ML-Based Risk Scoring – Tier-1 UK Retail Bank (GCP + BigQuery ML)

Sanitized case study — ML-based Risk Scoring for a Tier-1 UK Retail Bank on GCP
(Streaming Pipeline + Batch Pipeline using Pub/Sub · Dataflow · BigQuery · BigQuery ML · Cloud Composer · GCS).
Patterns only; no client code or client data.

🔍 Quick Facts

Domain: Retail Banking · BFSI · Fraud & Credit Risk · Audit/Compliance
Pipelines: Streaming Pipeline (ETL) + Batch Pipeline (ELT) on GCP
Stack: Cloud Pub/Sub, Dataflow (Apache Beam – Python), BigQuery, BigQuery ML, Cloud Composer, GCS, Power BI / Looker Studio
Throughput (simulated):
- ~50–100 transactions per second (steady)
- Up to ~5–10 million transactions per day
SLOs (simulated):
- p95 end-to-end risk-score latency: < 90 seconds from transaction to score
- Data Quality (DQ) pass rate: ≥ 95% for reportable features and risk scores
- Streaming Pipeline availability: ≥ 99.5%

1. What this project is about

This project shows how a Tier-1 UK Retail Bank could implement an ML-Based Risk Scoring platform on GCP using a mix of:

Streaming Pipeline (ETL Pipeline) for near-real-time ingestion and scoring of transactions
Batch Pipeline (ELT Pipeline) for daily aggregates, model training, and re-scoring

The goal is to:

Continuously ingest card & account transactions + customer behaviour events
Build/maintain feature tables in BigQuery
Train BigQuery ML models for fraud risk / credit risk
Generate risk scores that are auditable, governed, and easy to consume by downstream systems and dashboards

The repo is docs-only (no client data, no production code).
It focuses on architecture, contracts, DQ, SLOs, ML governance, and operational patterns.

2. Inputs and outputs

2.1 Inputs (simulated)

Transactional events
- Card payments, ATM withdrawals, online banking transactions
- Ingested via Cloud Pub/Sub – topic: transactions.realtime
- Payload schema: contracts/transactions.schema.json
Customer & account attributes
- Static/dimensional data (KYC, limits, risk bands)
- Landed as Batch Pipeline loads into BigQuery staging tables
- Schema: contracts/customers.schema.json
Behavioural / device events (optional)
- Login attempts, device fingerprints, channel usage
- Either ingested through a separate Pub/Sub topic or batch tables

2.2 Outputs

Feature tables (BigQuery)
- Streaming + Batch ETL/ELT pipelines create curated feature tables:
  - bq_feats.transaction_features
  - bq_feats.customer_features
- Partitioned by event_date, clustered by customer_id / account_id
Risk score tables (BigQuery ML predictions)
- bq_scores.transaction_risk_scores
- Columns: transaction_id, customer_id, model_version, risk_score, risk_band, decision_flags, metadata
- CMEK-encrypted, row-level access controls (RLS) for teams
Aggregated risk views for dashboards
- bq_marts.daily_risk_summary
- Used by Power BI / Looker Studio for operational risk monitoring
Audit & DQ evidence
- DQ run results with run_id, rules_passed/failed, and DQ score
- DLQ tables/topics for rejected messages with replay capability

3. High-level business logic (simplified)

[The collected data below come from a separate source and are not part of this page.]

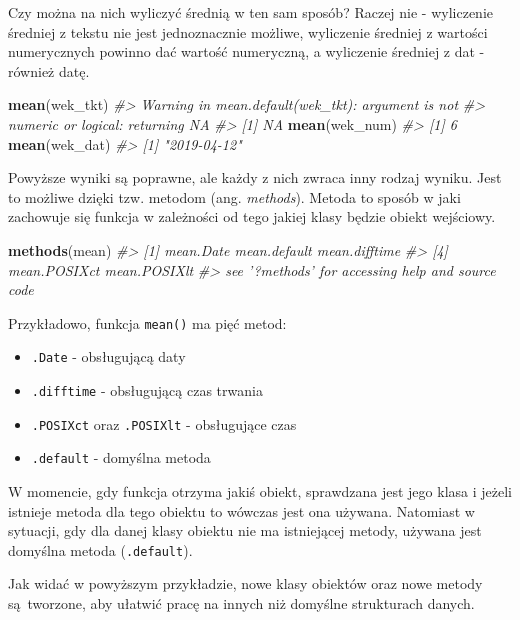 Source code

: \documentclass[paper=6in:9in,pagesize=pdftex,headinclude=on,footinclude=on,10pt]{scrbook}
\newenvironment{Shaded}{\begin{snugshade}}{\end{snugshade}}
\newcommand{\CommentTok}[1]{\textcolor[rgb]{0.56,0.35,0.01}{\textit{#1}}}
\newcommand{\KeywordTok}[1]{\textcolor[rgb]{0.13,0.29,0.53}{\textbf{#1}}}
\newcommand{\NormalTok}[1]{#1}
\providecommand{\tightlist}{%
  \setlength{\itemsep}{0pt}\setlength{\parskip}{0pt}}
\begin{document}
Czy można na nich wyliczyć średnią w ten sam sposób?
Raczej nie - wyliczenie średniej z tekstu nie jest jednoznacznie możliwe, wyliczenie średniej z wartości numerycznych powinno dać wartość numeryczną, a wyliczenie średniej z dat - również datę.

\begin{Shaded}
\begin{Highlighting}[]
\KeywordTok{mean}\NormalTok{(wek_tkt)}
\CommentTok{#> Warning in mean.default(wek_tkt): argument is not}
\CommentTok{#> numeric or logical: returning NA}
\CommentTok{#> [1] NA}
\KeywordTok{mean}\NormalTok{(wek_num)}
\CommentTok{#> [1] 6}
\KeywordTok{mean}\NormalTok{(wek_dat)}
\CommentTok{#> [1] "2019-04-12"}
\end{Highlighting}
\end{Shaded}

Powyższe wyniki są poprawne, ale każdy z nich zwraca inny rodzaj wyniku.
Jest to możliwe dzięki tzw. metodom (ang. \emph{methods}).
Metoda to sposób w jaki zachowuje się funkcja w zależności od tego jakiej klasy będzie obiekt wejściowy.

\begin{Shaded}
\begin{Highlighting}[]
\KeywordTok{methods}\NormalTok{(mean)}
\CommentTok{#> [1] mean.Date     mean.default  mean.difftime}
\CommentTok{#> [4] mean.POSIXct  mean.POSIXlt }
\CommentTok{#> see '?methods' for accessing help and source code}
\end{Highlighting}
\end{Shaded}

Przykładowo, funkcja \texttt{mean()} ma pięć metod:

\begin{itemize}
\tightlist
\item
  \texttt{.Date} - obsługującą daty
\item
  \texttt{.difftime} - obsługującą czas trwania
\item
  \texttt{.POSIXct} oraz \texttt{.POSIXlt} - obsługujące czas
\item
  \texttt{.default} - domyślna metoda
\end{itemize}

W momencie, gdy funkcja otrzyma jakiś obiekt, sprawdzana jest jego klasa i jeżeli istnieje metoda dla tego obiektu to wówczas jest ona używana.
Natomiast w sytuacji, gdy dla danej klasy obiektu nie ma istniejącej metody, używana jest domyślna metoda (\texttt{.default}).

Jak widać w powyższym przykładzie, nowe klasy obiektów oraz nowe metody są~tworzone, aby ułatwić pracę na innych niż domyślne strukturach danych.
\end{document}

Ingest every transaction in near real time through a Streaming Pipeline (ETL).
Enrich transaction events with customer/account attributes and historical aggregates.
Engineer features (per-customer, per-card, per-device) in BigQuery.
Train ML models (fraud/credit risk) using BigQuery ML on daily snapshots via the Batch Pipeline (ELT).
Score new transactions:
- Streaming path: low-latency scoring using latest approved model
- Batch path: end-of-day/offline re-scoring or challenger models
Serve risk scores to downstream systems (decision engines, case management tools, dashboards).
Govern everything with CMEK, VPC-SC, IAM/RBAC, Policy Tags, RLS/CLS, and full lineage.

4. Architecture diagram (L2 – GCP components)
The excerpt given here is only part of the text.